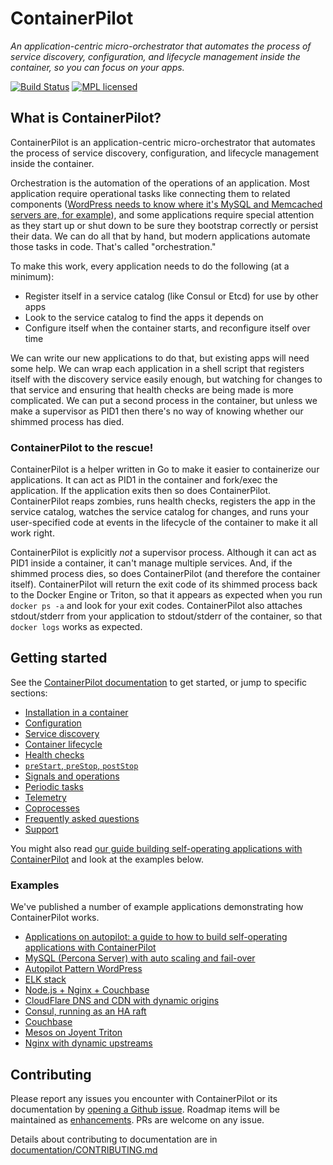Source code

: # ContainerPilot

*An application-centric micro-orchestrator that automates the process of service discovery, configuration, and lifecycle management inside the container, so you can focus on your apps.*

[![Build Status](https://travis-ci.org/joyent/containerpilot.svg)](https://travis-ci.org/joyent/containerpilot)
[![MPL licensed](https://img.shields.io/badge/license-MPL_2.0-blue.svg)](https://github.com/joyent/containerpilot/blob/master/LICENSE)

## What is ContainerPilot?

ContainerPilot is an application-centric micro-orchestrator that automates the process of service discovery, configuration, and lifecycle management inside the container.

Orchestration is the automation of the operations of an application. Most application require operational tasks like connecting them to related components ([WordPress needs to know where it's MySQL and Memcached servers are, for example](https://www.joyent.com/blog/wordpress-on-autopilot)), and some applications require special attention as they start up or shut down to be sure they bootstrap correctly or persist their data. We can do all that by hand, but modern applications automate those tasks in code. That's called "orchestration."

To make this work, every application needs to do the following (at a minimum):

- Register itself in a service catalog (like Consul or Etcd) for use by other apps
- Look to the service catalog to find the apps it depends on
- Configure itself when the container starts, and reconfigure itself over time

We can write our new applications to do that, but existing apps will need some help. We can wrap each application in a shell script that registers itself with the discovery service easily enough, but watching for changes to that service and ensuring that health checks are being made is more complicated. We can put a second process in the container, but unless we make a supervisor as PID1 then there's no way of knowing whether our shimmed process has died.

### ContainerPilot to the rescue!

ContainerPilot is a helper written in Go to make it easier to containerize our applications. It can act as PID1 in the container and fork/exec the application. If the application exits then so does ContainerPilot. ContainerPilot reaps zombies, runs health checks, registers the app in the service catalog, watches the service catalog for changes, and runs your user-specified code at events in the lifecycle of the container to make it all work right.

ContainerPilot is explicitly *not* a supervisor process. Although it can act as PID1 inside a container, it can't manage multiple services. And, if the shimmed process dies, so does ContainerPilot (and therefore the container itself). ContainerPilot will return the exit code of its shimmed process back to the Docker Engine or Triton, so that it appears as expected when you run `docker ps -a` and look for your exit codes. ContainerPilot also attaches stdout/stderr from your application to stdout/stderr of the container, so that `docker logs` works as expected.

## Getting started

See the [ContainerPilot documentation](https://www.joyent.com/containerpilot/docs) to get started, or jump to specific sections:

- [Installation in a container](https://www.joyent.com/containerpilot/docs/installation)
- [Configuration](https://www.joyent.com/containerpilot/docs/configuration)
- [Service discovery](https://www.joyent.com/containerpilot/docs/service-discovery)
- [Container lifecycle](https://www.joyent.com/containerpilot/docs/lifecycle)
- [Health checks](https://www.joyent.com/containerpilot/docs/health)
- [`preStart`, `preStop`, `postStop`](https://www.joyent.com/containerpilot/docs/start-stop)
- [Signals and operations](https://www.joyent.com/containerpilot/docs/signals)
- [Periodic tasks](https://www.joyent.com/containerpilot/docs/tasks)
- [Telemetry](https://www.joyent.com/containerpilot/docs/telemetry)
- [Coprocesses](https://www.joyent.com/containerpilot/docs/coprocesses)
- [Frequently asked questions](https://www.joyent.com/containerpilot/docs/faq)
- [Support](https://www.joyent.com/containerpilot/docs/support)

You might also read [our guide building self-operating applications with ContainerPilot](https://www.joyent.com/blog/applications-on-autopilot) and look at the examples below.

### Examples

We've published a number of example applications demonstrating how ContainerPilot works.

- [Applications on autopilot: a guide to how to build self-operating applications with ContainerPilot](https://www.joyent.com/blog/applications-on-autopilot)
- [MySQL (Percona Server) with auto scaling and fail-over](https://www.joyent.com/blog/dbaas-simplicity-no-lock-in)
- [Autopilot Pattern WordPress](https://www.joyent.com/blog/wordpress-on-autopilot)
- [ELK stack](https://www.joyent.com/blog/docker-log-drivers)
- [Node.js + Nginx + Couchbase](https://www.joyent.com/blog/docker-nodejs-nginx-nosql-autopilot)
- [CloudFlare DNS and CDN with dynamic origins](https://github.com/autopilotpattern/cloudflare)
- [Consul, running as an HA raft](https://github.com/autopilotpattern/consul)
- [Couchbase](https://github.com/autopilotpattern/couchbase)
- [Mesos on Joyent Triton](https://www.joyent.com/blog/mesos-by-the-pound)
- [Nginx with dynamic upstreams](https://www.joyent.com/blog/dynamic-nginx-upstreams-with-containerpilot)

## Contributing

Please report any issues you encounter with ContainerPilot or its documentation by [opening a Github issue](https://github.com/joyent/containerpilot/issues). Roadmap items will be maintained as [enhancements](https://github.com/joyent/containerpilot/issues?q=is%3Aopen+is%3Aissue+label%3Aenhancement). PRs are welcome on any issue.

Details about contributing to documentation are in [documentation/CONTRIBUTING.md](https://github.com/joyent/containerpilot/blob/master/documentation/CONTRIBUTING.md)
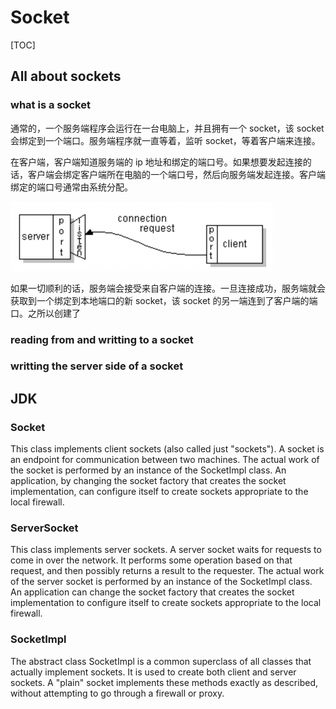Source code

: # Socket

[TOC]



## All about sockets



### what is a socket

通常的，一个服务端程序会运行在一台电脑上，并且拥有一个 socket，该 socket 会绑定到一个端口。服务端程序就一直等着，监听 socket，等着客户端来连接。

在客户端，客户端知道服务端的 ip 地址和绑定的端口号。如果想要发起连接的话，客户端会绑定客户端所在电脑的一个端口号，然后向服务端发起连接。客户端绑定的端口号通常由系统分配。

<img src="assets/image-20220124192541502.png" alt="image-20220124192541502" style="zoom:50%;" />

如果一切顺利的话，服务端会接受来自客户端的连接。一旦连接成功，服务端就会获取到一个绑定到本地端口的新 socket，该 socket 的另一端连到了客户端的端口。之所以创建了





### reading from and writting to a socket





### writting the server side of a socket



## JDK



### Socket

This class implements client sockets (also called just "sockets"). A socket is an endpoint for communication between two machines.
The actual work of the socket is performed by an instance of the SocketImpl class. An application, by changing the socket factory that creates the socket implementation, can configure itself to create sockets appropriate to the local firewall.



### ServerSocket

This class implements server sockets. A server socket waits for requests to come in over the network. It performs some operation based on that request, and then possibly returns a result to the requester.
The actual work of the server socket is performed by an instance of the SocketImpl class. An application can change the socket factory that creates the socket implementation to configure itself to create sockets appropriate to the local firewall.



### SocketImpl

The abstract class SocketImpl is a common superclass of all classes that actually implement sockets. It is used to create both client and server sockets.
A "plain" socket implements these methods exactly as described, without attempting to go through a firewall or proxy.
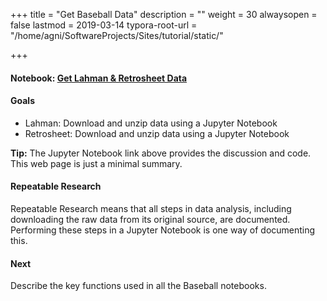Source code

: +++
title = "Get Baseball Data"
description = ""
weight = 30
alwaysopen = false
lastmod = 2019-03-14
typora-root-url = "/home/agni/SoftwareProjects/Sites/tutorial/static/"

+++

#### Notebook: [Get Lahman & Retrosheet Data](http://nbviewer.jupyter.org/github/sdiehl28/tutorial-jupyter-notebooks/blob/master/python/BB01-Intro.ipynb)

#### Goals
* Lahman: Download and unzip data using a Jupyter Notebook
* Retrosheet: Download and unzip data using a Jupyter Notebook

<div class="alert alert-success">
<strong>Tip:</strong> The Jupyter Notebook link above provides the discussion and code.  This web page is just a minimal summary.
</div>

#### Repeatable Research
Repeatable Research means that all steps in data analysis, including downloading the raw data from its original source, are documented.  Performing these steps in a Jupyter Notebook is one way of documenting this.

#### Next

Describe the key functions used in all the Baseball notebooks.
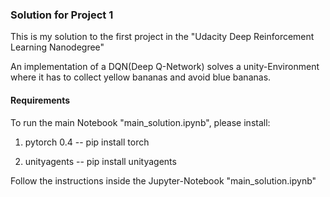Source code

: ### Solution for Project 1
This is my solution to the first project in the "Udacity Deep Reinforcement Learning Nanodegree"

An implementation of a DQN(Deep Q-Network) solves a unity-Environment where it has to collect yellow bananas and avoid blue bananas.

#### Requirements
To run the main Notebook "main_solution.ipynb", please install:

1. pytorch 0.4
-- pip install torch

2. unityagents
-- pip install unityagents


Follow the instructions inside the Jupyter-Notebook "main_solution.ipynb"

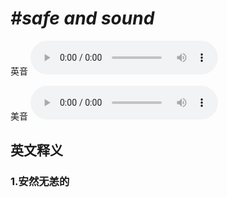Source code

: # ***\#safe and sound*** 
英音
<audio src="./media/safe and sound1_AAC.aac" controls="controls"></audio>

美音
<audio src="./media/safe and sound1_AAC.aac" controls="controls"></audio>



  

英文释义
---
### 1.**安然无恙的**  


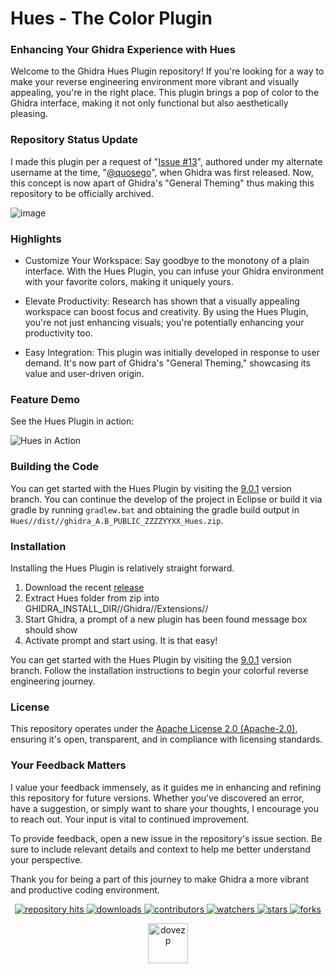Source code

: # Hues - The Color Plugin
### Enhancing Your Ghidra Experience with Hues
Welcome to the Ghidra Hues Plugin repository! If you're looking for a way to make your reverse engineering environment more vibrant and visually appealing, you're in the right place. This plugin brings a pop of color to the Ghidra interface, making it not only functional but also aesthetically pleasing.

### Repository Status Update
I made this plugin per a request of "[Issue #13](https://github.com/NationalSecurityAgency/ghidra/issues/13)", authored under my alternate username at the time, "[@quosego](https://github.com/quosego)", when Ghidra was first released. Now, this concept is now apart of Ghidra's "General Theming" thus making this repository to be officially archived.

![image](https://github.com/dovezp/ghidra.plugin.hues/assets/89095890/d95b4615-ab33-409c-9ab5-8b7288fd1edb)


### Highlights
* Customize Your Workspace: Say goodbye to the monotony of a plain interface. With the Hues Plugin, you can infuse your Ghidra environment with your favorite colors, making it uniquely yours.

* Elevate Productivity: Research has shown that a visually appealing workspace can boost focus and creativity. By using the Hues Plugin, you're not just enhancing visuals; you're potentially enhancing your productivity too.

* Easy Integration: This plugin was initially developed in response to user demand. It's now part of Ghidra's "General Theming," showcasing its value and user-driven origin.

### Feature Demo
See the Hues Plugin in action:

![Hues in Action](https://github.com/dovezp/ghidra.plugin.hues/assets/89095890/14b6b1d6-42b4-491f-9c49-3b146d3b3900)


### Building the Code

You can get started with the Hues Plugin by visiting the [9.0.1](https://github.com/dovezp/ghidra.plugin.hues/tree/9.0.1) version branch. You can continue the develop of the project in Eclipse or build it via gradle by running `gradlew.bat` and obtaining the gradle build output in `Hues//dist//ghidra_A.B_PUBLIC_ZZZZYYXX_Hues.zip`.

### Installation
Installing the Hues Plugin is relatively straight forward.
1. Download the recent [release](https://github.com/dovezp/ghidra.plugin.hues/releases)
2. Extract Hues folder from zip into GHIDRA_INSTALL_DIR//Ghidra//Extensions//
3. Start Ghidra, a prompt of a new plugin has been found message box should show
4. Activate prompt and start using. It is that easy!

You can get started with the Hues Plugin by visiting the [9.0.1](https://github.com/dovezp/ghidra.plugin.hues/tree/9.0.1) version branch. Follow the installation instructions to begin your colorful reverse engineering journey.

### License
This repository operates under the [Apache License 2.0 (Apache-2.0)](https://tldrlegal.com/license/apache-license-2.0-(apache-2.0)), ensuring it's open, transparent, and in compliance with licensing standards.

### Your Feedback Matters
I value your feedback immensely, as it guides me in enhancing and refining this repository for future versions. Whether you've discovered an error, have a suggestion, or simply want to share your thoughts, I encourage you to reach out. Your input is vital to continued improvement.

To provide feedback, open a new issue in the repository's issue section. Be sure to include relevant details and context to help me better understand your perspective.

Thank you for being a part of this journey to make Ghidra a more vibrant and productive coding environment.

<p align="center">
  <p align="center">
    <a href="https://hits.seeyoufarm.com/api/count/graph/dailyhits.svg?url=https://github.com/dovezp/ghidra.plugin.hues">
      <img src="https://hits.seeyoufarm.com/api/count/incr/badge.svg?url=https%3A%2F%2Fgithub.com%2Fdovezp%2Fghidra.plugin.hues&count_bg=%2379C83D&title_bg=%23555555&icon=&icon_color=%23E7E7E7&title=hits&edge_flat=true" alt="repository hits">
    </a>
    <a href="https://github.com/dovezp/ghidra.plugin.hues/releases">
      <img src="https://img.shields.io/github/downloads/dovezp/ghidra.plugin.hues/total?style=flat-square" alt="downloads"/>
    </a>
    <a href="https://github.com/dovezp/ghidra.plugin.hues/graphs/contributors">
      <img src="https://img.shields.io/github/contributors/dovezp/ghidra.plugin.hues?style=flat-square" alt="contributors"/>
    </a>
    <a href="https://github.com/dovezp/ghidra.plugin.hues/watchers">
      <img src="https://img.shields.io/github/watchers/dovezp/ghidra.plugin.hues?style=flat-square" alt="watchers"/>
    </a>
    <a href="https://github.com/dovezp/ghidra.plugin.hues/stargazers">
      <img src="https://img.shields.io/github/stars/dovezp/ghidra.plugin.hues?style=flat-square" alt="stars"/>
    </a>
    <a href="https://github.com/dovezp/ghidra.plugin.hues/network/members">
      <img src="https://img.shields.io/github/forks/dovezp/ghidra.plugin.hues?style=flat-square" alt="forks"/>
    </a>
  </p>
</p>

<p align="center">
  <a href="https://github.com/dovezp">
    <img width="64" heigth="64" src="https://avatars.githubusercontent.com/u/89095890" alt="dovezp"/>
  </a>
</p>
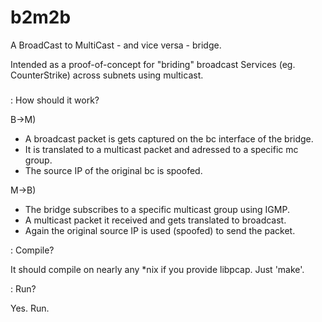 # b2m2b
A BroadCast to MultiCast - and vice versa - bridge.

Intended as a proof-of-concept for "briding" broadcast Services (eg. CounterStrike) across subnets using multicast.

#####

: How should it work?

B->M)
 - A broadcast packet is gets captured on the bc interface of the bridge. 
 - It is translated to a multicast packet and adressed to a specific mc group.
 - The source IP of the original bc is spoofed. 

M->B)
 - The bridge subscribes to a specific multicast group using IGMP.
 - A multicast packet it received and gets translated to broadcast. 
 - Again the original source IP is used (spoofed) to send the packet.

: Compile?

It should compile on nearly any \*nix if you provide libpcap.
Just 'make'.

: Run?

Yes. Run.
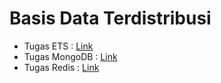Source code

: # Basis Data Terdistribusi
- Tugas ETS : [Link](/tugas-ets)
- Tugas MongoDB : [Link](/mongo-cluster)
- Tugas Redis : [Link](/tugas-redis)
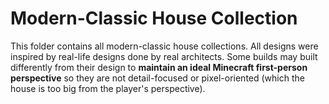 # Modern-Classic House Collection

This folder contains all modern-classic house collections. All designs were inspired by real-life designs done by real architects. Some builds may built differently from their design to **maintain an ideal Minecraft first-person perspective** so they are not detail-focused or pixel-oriented (which the house is too big from the player's perspective).
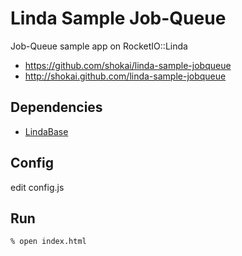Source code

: Linda Sample Job-Queue
======================
Job-Queue sample app on RocketIO::Linda

* https://github.com/shokai/linda-sample-jobqueue
* http://shokai.github.com/linda-sample-jobqueue


Dependencies
------------
- [LindaBase](https://github.com/shokai/linda-base)


Config
------

edit config.js


Run
---

    % open index.html
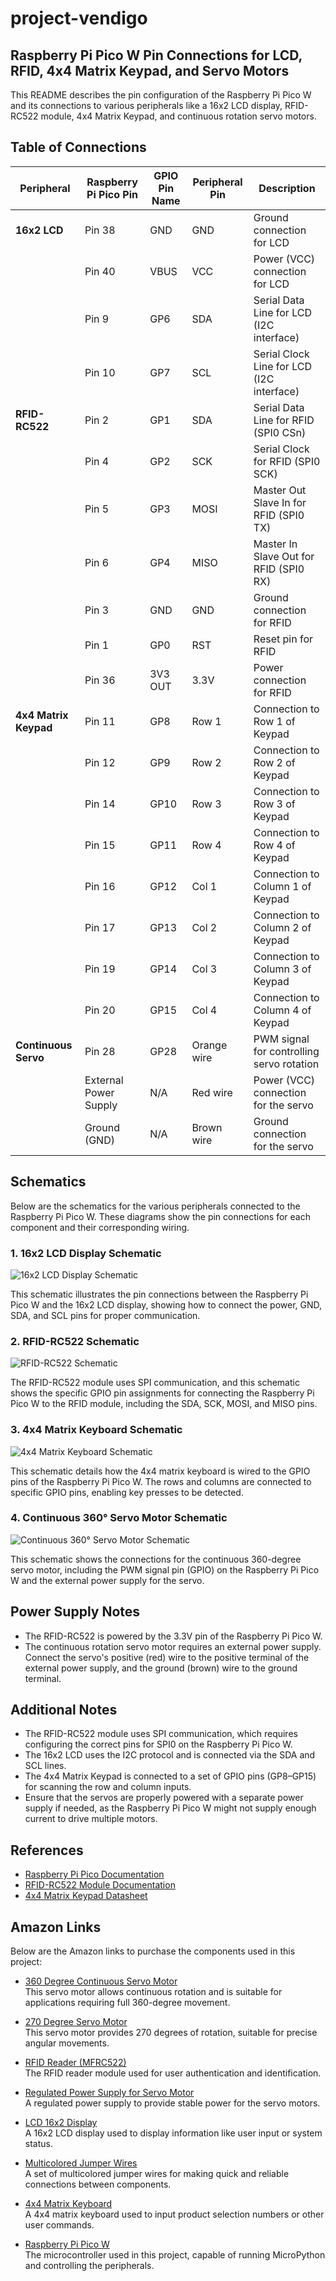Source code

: # project-vendigo

## Raspberry Pi Pico W Pin Connections for LCD, RFID, 4x4 Matrix Keypad, and Servo Motors

This README describes the pin configuration of the Raspberry Pi Pico W and its connections to various peripherals like a 16x2 LCD display, RFID-RC522 module, 4x4 Matrix Keypad, and continuous rotation servo motors.

## Table of Connections

| **Peripheral**     | **Raspberry Pi Pico Pin** | **GPIO Pin Name** | **Peripheral Pin**                | **Description**                                |
|--------------------|---------------------------|-------------------|-----------------------------------|------------------------------------------------|
| **16x2 LCD**       | Pin 38                    | GND               | GND                              | Ground connection for LCD                      |
|                    | Pin 40                    | VBUS              | VCC                              | Power (VCC) connection for LCD                 |
|                    | Pin 9                     | GP6               | SDA                              | Serial Data Line for LCD (I2C interface)       |
|                    | Pin 10                    | GP7               | SCL                              | Serial Clock Line for LCD (I2C interface)      |
| **RFID-RC522**     | Pin 2                     | GP1               | SDA                              | Serial Data Line for RFID (SPI0 CSn)           |
|                    | Pin 4                     | GP2               | SCK                              | Serial Clock for RFID (SPI0 SCK)               |
|                    | Pin 5                     | GP3               | MOSI                             | Master Out Slave In for RFID (SPI0 TX)         |
|                    | Pin 6                     | GP4               | MISO                             | Master In Slave Out for RFID (SPI0 RX)         |
|                    | Pin 3                     | GND               | GND                              | Ground connection for RFID                     |
|                    | Pin 1                     | GP0               | RST                              | Reset pin for RFID                             |
|                    | Pin 36                    | 3V3 OUT           | 3.3V                             | Power connection for RFID                      |
| **4x4 Matrix Keypad** | Pin 11                  | GP8               | Row 1                            | Connection to Row 1 of Keypad                  |
|                    | Pin 12                    | GP9               | Row 2                            | Connection to Row 2 of Keypad                  |
|                    | Pin 14                    | GP10              | Row 3                            | Connection to Row 3 of Keypad                  |
|                    | Pin 15                    | GP11              | Row 4                            | Connection to Row 4 of Keypad                  |
|                    | Pin 16                    | GP12              | Col 1                            | Connection to Column 1 of Keypad               |
|                    | Pin 17                    | GP13              | Col 2                            | Connection to Column 2 of Keypad               |
|                    | Pin 19                    | GP14              | Col 3                            | Connection to Column 3 of Keypad               |
|                    | Pin 20                    | GP15              | Col 4                            | Connection to Column 4 of Keypad               |
| **Continuous Servo**| Pin 28                    | GP28              | Orange wire                      | PWM signal for controlling servo rotation      |
|                    | External Power Supply      | N/A               | Red wire                         | Power (VCC) connection for the servo           |
|                    | Ground (GND)              | N/A               | Brown wire                       | Ground connection for the servo                |

## Schematics

Below are the schematics for the various peripherals connected to the Raspberry Pi Pico W. These diagrams show the pin connections for each component and their corresponding wiring.

### 1. 16x2 LCD Display Schematic
![16x2 LCD Display Schematic](schematics/LCD16x2.jpg)

This schematic illustrates the pin connections between the Raspberry Pi Pico W and the 16x2 LCD display, showing how to connect the power, GND, SDA, and SCL pins for proper communication.

### 2. RFID-RC522 Schematic
![RFID-RC522 Schematic](schematics/RFID-MFRC522.jpg)

The RFID-RC522 module uses SPI communication, and this schematic shows the specific GPIO pin assignments for connecting the Raspberry Pi Pico W to the RFID module, including the SDA, SCK, MOSI, and MISO pins.

### 3. 4x4 Matrix Keyboard Schematic
![4x4 Matrix Keyboard Schematic](schematics/Keyboard4x4.jpg)

This schematic details how the 4x4 matrix keyboard is wired to the GPIO pins of the Raspberry Pi Pico W. The rows and columns are connected to specific GPIO pins, enabling key presses to be detected.

### 4. Continuous 360° Servo Motor Schematic
![Continuous 360° Servo Motor Schematic](schematics/ServoMotor360.jpg)

This schematic shows the connections for the continuous 360-degree servo motor, including the PWM signal pin (GPIO) on the Raspberry Pi Pico W and the external power supply for the servo.


## Power Supply Notes

- The RFID-RC522 is powered by the 3.3V pin of the Raspberry Pi Pico W.
- The continuous rotation servo motor requires an external power supply. Connect the servo's positive (red) wire to the positive terminal of the external power supply, and the ground (brown) wire to the ground terminal.

## Additional Notes

- The RFID-RC522 module uses SPI communication, which requires configuring the correct pins for SPI0 on the Raspberry Pi Pico W.
- The 16x2 LCD uses the I2C protocol and is connected via the SDA and SCL lines.
- The 4x4 Matrix Keypad is connected to a set of GPIO pins (GP8–GP15) for scanning the row and column inputs.
- Ensure that the servos are properly powered with a separate power supply if needed, as the Raspberry Pi Pico W might not supply enough current to drive multiple motors.

## References

- [Raspberry Pi Pico Documentation](https://datasheets.raspberrypi.com/pico/pico-datasheet.pdf)
- [RFID-RC522 Module Documentation](https://www.nxp.com/docs/en/data-sheet/MFRC522.pdf)
- [4x4 Matrix Keypad Datasheet](https://www.sparkfun.com/datasheets/Components/General/COM-14662_4x4_Matrix_Keypad.pdf)

## Amazon Links

Below are the Amazon links to purchase the components used in this project:

- [360 Degree Continuous Servo Motor](https://www.amazon.com/dp/B08JCT4P3B?ref=ppx_yo2ov_dt_b_fed_asin_title)  
  This servo motor allows continuous rotation and is suitable for applications requiring full 360-degree movement.

- [270 Degree Servo Motor](https://www.amazon.com/dp/B08JCT4P3B?ref=ppx_yo2ov_dt_b_fed_asin_title)  
  This servo motor provides 270 degrees of rotation, suitable for precise angular movements.

- [RFID Reader (MFRC522)](https://www.amazon.com/dp/B07VLDSYRW?ref=ppx_yo2ov_dt_b_fed_asin_title)  
  The RFID reader module used for user authentication and identification.

- [Regulated Power Supply for Servo Motor](https://www.amazon.com/dp/B0CW2HDGCG?ref=ppx_yo2ov_dt_b_fed_asin_title)  
  A regulated power supply to provide stable power for the servo motors.

- [LCD 16x2 Display](https://www.amazon.com/dp/B07S7PJYM6?ref=ppx_yo2ov_dt_b_fed_asin_title)  
  A 16x2 LCD display used to display information like user input or system status.

- [Multicolored Jumper Wires](https://www.amazon.com/dp/B01EV70C78?ref=ppx_yo2ov_dt_b_fed_asin_title)  
  A set of multicolored jumper wires for making quick and reliable connections between components.

- [4x4 Matrix Keyboard](https://www.amazon.com/dp/B08JYNM8D9?ref=ppx_yo2ov_dt_b_fed_asin_title)  
  A 4x4 matrix keyboard used to input product selection numbers or other user commands.

- [Raspberry Pi Pico W](https://www.amazon.com/dp/B0BK9W4H2Q?ref=ppx_yo2ov_dt_b_fed_asin_title)  
  The microcontroller used in this project, capable of running MicroPython and controlling the peripherals.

####################

#### [Work instructions]
Go through the entries and copy every line with "watchers".

#### [Answer section]
    <a href="https://github.com/dovezp/ghidra.plugin.hues/watchers">
      <img src="https://img.shields.io/github/watchers/dovezp/ghidra.plugin.hues?style=flat-square" alt="watchers"/>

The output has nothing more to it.